Brian and I received good news today. Brian went to see his chemo doctor and his oncologist today. The chemo doctor told Brian that he looks great and that he is doing better than 80% of the people with the same cancer. I think it was good for him to hear that from someone else besides me. Now our next task at hand is to get him to eat again and get rid of the feeding tube. He also needs to get up and exercise which if he does he will start feeling better. Makes sense to me!!

The other part of the good news is that Dr. McLean did a scope of his throat and it looks great!! He said that there is sore that looks like it is scabbed over and healing and everything looks normal!! Of course we still don't know if the cancer is gone totally or not as he has to have the PET scan. The PET scan is a dye that they put into his system and if there are any cancer cells left they will illuminate. We will find that out late July early August. I really want to get excited but I'm also fearful too.
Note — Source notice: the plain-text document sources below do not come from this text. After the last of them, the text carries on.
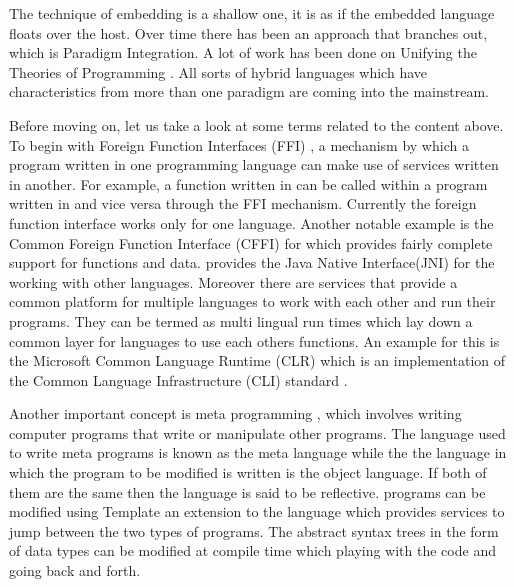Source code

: \documentclass[proposal.tex]{subfiles}
\begin{document}
\par The technique of embedding is a shallow one, it is as if the embedded language floats over the host. Over time 
there has been an approach that branches out, which is Paradigm Integration. A lot of work has been done on 
Unifying the Theories of Programming 
\cite{DBLP:conf/utp/2006,DBLP:conf/utp/2008,DBLP:conf/utp/2010,DBLP:conf/utp/2012,hoare1998unifying,
gibbons2013unifying}. All sorts of hybrid languages which have characteristics from more than one paradigm are 
coming into the mainstream.

\par Before moving on, let us take a look at some terms related to the content above. To begin with Foreign 
Function Interfaces (FFI) \cite{website:ffiwiki}, a mechanism by which a program written in one programming 
language can make use of services written in another. For example, a function written in  can be 
called within a program written in  and vice versa through the FFI mechanism. Currently the 
 foreign function interface works only for one language. Another notable example is the 
Common Foreign Function Interface (CFFI) \cite{website:commonlisp} for  which provides fairly 
complete support for  functions and data.  provides the Java Native Interface(JNI) for 
the working with other languages. Moreover there are services that provide a common platform for multiple 
languages to work with each other and run their programs. They can be termed as multi lingual run times which lay 
down a common layer for languages to use each others functions. An example for this is the Microsoft Common 
Language Runtime (CLR) \cite{website:clrwiki} which is an implementation of the Common Language 
Infrastructure (CLI) standard \cite{website:cliwiki}.        

\par Another important concept is meta programming \cite{website:metaprogwiki}, which involves writing computer programs that write or manipulate 
other programs. The language used to write meta programs is known as the meta language while the the language in which the program to be modified is 
written is the object language. If both of them are the same then the language is said to be reflective.  programs can be modified using 
Template  \cite{website:templatehaskell} an extension to the language which provides services to jump between the two types of 
programs. The abstract syntax trees in the form of  data types can be modified at compile time which playing with the code and going 
back and forth.      
\end{document}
If they find cancer still he will have to undergo surgery which will be very taxing on Brian, as he has been through enough already. I guess we will cross that bridge when we get there.

In the meantime Brian continues to heal and is very impatient, but knows that he is headed in the right direction.

Thanks to everyone for all your support!!



Saturday, April 30, 2011

I want my husband back :o(

Brian is really having a hard time right now. He has absolutely no energy and his swallowing has been very difficult. He doesn't smile much and he doesn't talk much. Even though he is done with the treatments, of course you just don't snap your fingers and everything gets back to normal. I really miss my husband. I know he'll get there some day, but it's so hard to see him like this.

I have been really glad to get back into the swing of things doing yard work for spring and running errands and trying to get things situated with Tyler's graduation just around the corner. But everything is not normal for him. I was so busy getting back into the swing of things I have forgotten that he still needs attention. Not that I was ignoring him, but I was there for him for 7 weeks every single minute of the day, and now that reality is upon me, and now I have other things that need my attention (including my children that have been ignored for 7 weeks). I thought being home would be easier, but actually it is more difficult. I am pulled in so many directions now I can't see straight.

I know that he doesn't want me to go back to work on Monday, and I really would love to stay home and take care of him, but I need to get back because this is a really busy time of year for me, and of course you know the bills don't go away just because you are off work!!

We'll get through it, but nobody said I had to enjoy it! I'm not complaining, really! I am really glad to be away from that hospital . . . . okay I may be complaining just a little - sorry about that!